Итак, как же определить существо поэтического и художественного? Легче всего начать с какого-нибудь определения, более или менее удачного, и затем идти по чисто логической схеме к неким выводам. Другой путь будет, возможно, более окольным, но зато более убедительным. Обратимся к началу всех начал: к языку, с которым мы бессознательно консультируемся в своем практическом обиходе, и тогда оказывается, что мы употребляем слова правильно, когда находимся в стихии мудрости языка. Наоборот, мы сбиваемся с пути, когда начинаем мудрствовать, то есть игнорировать непосредственные данные языка. Что же нам говорит язык, живое словоупотребление? Для понятия художественного существует такое словоупотребление: «художественная промышленность». Какая-нибудь статуэтка, изделие из фарфора, ваза, кувшин, чаша – все это мы относим к художественной промышленности. Таким образом, для художественного начала важна не идейность в собственном смысле слова, ибо какая же идейность может быть в чаше, но понятие художественного у нас возникает, когда мы возвышаемся над простой материальной необходимостью, над нуждой, вступаем в царство эстетической свободы, когда нас интересует не только то, что можно пить из чаши, но возникают иные, высшие потребности (форма чаши, линии, рисунок – для глаза). Мы готовы назвать эту вещь художественной. И это именно вещь. Понятие художественного не исключает, таким образом, чтобы это была вещь.
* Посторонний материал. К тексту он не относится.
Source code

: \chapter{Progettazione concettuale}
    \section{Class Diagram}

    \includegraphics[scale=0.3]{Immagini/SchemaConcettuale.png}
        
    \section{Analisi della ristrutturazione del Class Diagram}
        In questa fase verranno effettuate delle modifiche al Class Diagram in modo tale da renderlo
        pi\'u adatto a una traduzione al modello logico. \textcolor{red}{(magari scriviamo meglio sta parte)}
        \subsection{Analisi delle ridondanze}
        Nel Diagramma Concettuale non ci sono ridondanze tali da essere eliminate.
Обратимся теперь к слову «поэзия», и мы найдем, что первоначальное значение слова «поэт» – творец (греч.). Поэт, выступая в художественном произведении, в своем роде подобен Богу: он поэт этого мира. Мы часто говорим о «мире этого поэта», скажем, о Диккенсовском мире, совсем особом, где чудаков гораздо больше, чем это обычно принято представлять себе. Мы говорим о мире Шекспировской трагедии, о Бальзаковском мире и т. д. Существо поэтического здесь уже выступает как существо творческого: это жизнь; понятие поэтического связано поэтому с понятием жизненности, что для художественного вовсе не так обязательно (вещь). Это первый контраст, не взаимоисключающий, потому что всякое явление жизни есть в то же время и вещь, какое-то тело, но все же контраст.

Часто говорят: «Он мастер своего дела». Можно сказать в этом смысле и «он художник своего дела». Мы назовем так какого-нибудь бочара, если он, прежде всего, владеет всеми тайнами своего дела и, во-вторых, работает, подчиняясь внутренней потребности, а не навязанной извне. «Работает как художник» – он мастер своего дела, он им владеет. Но если мы говорим, что человек относится к своему делу поэтически, то суть здесь не в том, что он этим делом владеет. «Он поэт этого мира» – он его любит, как бы влюблен в него. Если человек влюблен в свое дело настолько, что может рассказом о марках (когда им владеет страсть филателиста) раскрыть перед вами целый мир и вызвать такие ассоциации, образы, идеи, о которых вы даже не подозревали, то он поэт своего дела, он относится к нему поэтически. Поэт вряд ли владеет своим миром, наоборот, мир владеет им, не он пишет, а как бы «его пишет». «И внемлет арфе серафима / В священном ужасе поэт».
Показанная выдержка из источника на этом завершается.